Anybody with Internet access and an
interest in John Kerry has probably seen my photograph by now --
or the part of it that I made, anyway. The other part is a fake, a
visual lie. There's an AP credit down in the right corner. That's a lie,
too. As far as I know, John Kerry never shared a demonstration
podium with Jane Fonda, and the fact that a widely circulated photo
showed him doing so -- until it was exposed in recent weeks as a hoax
-- tells us more about the troublesome combination of Photoshop
and the Internet than it does about the prospective Democratic
candidate for president.
There have been two Kerry-Fonda
pictures circulating around the Net, both promoted by conservative groups
eager to link Kerry to Fonda's support for North Vietnam during the
Vietnam War. One of these photos is real: the picture that shows the two
of them in the same audience, some rows apart, at an anti-war rally.

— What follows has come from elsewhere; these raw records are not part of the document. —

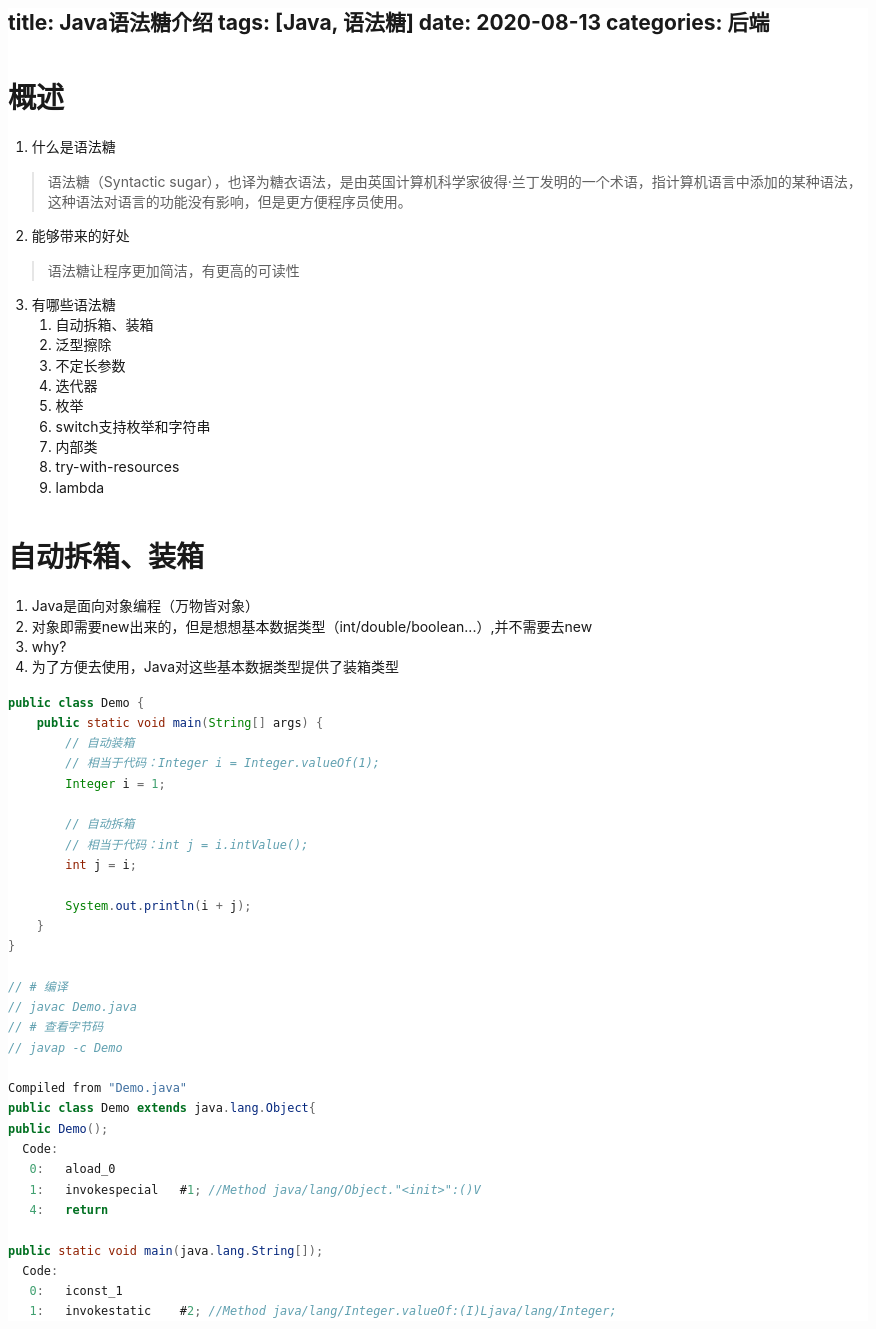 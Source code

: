 title: Java语法糖介绍
tags: [Java, 语法糖]
date: 2020-08-13
categories: 后端
---

# 概述
1. 什么是语法糖
> 语法糖（Syntactic sugar），也译为糖衣语法，是由英国计算机科学家彼得·兰丁发明的一个术语，指计算机语言中添加的某种语法，这种语法对语言的功能没有影响，但是更方便程序员使用。

2. 能够带来的好处
> 语法糖让程序更加简洁，有更高的可读性

3. 有哪些语法糖
   1. 自动拆箱、装箱
   2. 泛型擦除
   3. 不定长参数
   4. 迭代器
   5. 枚举
   6. switch支持枚举和字符串
   7. 内部类
   8. try-with-resources
   9. lambda


# 自动拆箱、装箱
1. Java是面向对象编程（万物皆对象）
2. 对象即需要new出来的，但是想想基本数据类型（int/double/boolean...）,并不需要去new
3. why?
4. 为了方便去使用，Java对这些基本数据类型提供了装箱类型

```java
public class Demo {
    public static void main(String[] args) {
        // 自动装箱
        // 相当于代码：Integer i = Integer.valueOf(1);
        Integer i = 1;

        // 自动拆箱
        // 相当于代码：int j = i.intValue();
        int j = i;

        System.out.println(i + j);
    }
}

// # 编译
// javac Demo.java
// # 查看字节码
// javap -c Demo

Compiled from "Demo.java"
public class Demo extends java.lang.Object{
public Demo();
  Code:
   0:   aload_0
   1:   invokespecial   #1; //Method java/lang/Object."<init>":()V
   4:   return

public static void main(java.lang.String[]);
  Code:
   0:   iconst_1
   1:   invokestatic    #2; //Method java/lang/Integer.valueOf:(I)Ljava/lang/Integer;
```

But the other, in which an angry-looking Fonda appears to be in
mid-speech, with Kerry at her shoulder, is a paste-up job that
started with a photo I made in 1971, when I was a 20-year-old student with
big ideas about the power of photography.
I was trying to document the entire era
with a camera. I believed photographs could bear witness, could
help Americans understand each other, and I had spent the previous two
years making images of a divided nation: antiwar rallies,
veterans' parades, students facing off against national guardsmen. One
afternoon in June, I attended a large rally in Mineola, N.Y., close to
my parents' home. I recall the day vividly: the guy with a hardhat,
the girl in a peasant blouse, the thousands of people sitting on the
ground with American flags and peace signs. Speaker after speaker came
to the stage to denounce the war in Vietnam. I kept shooting.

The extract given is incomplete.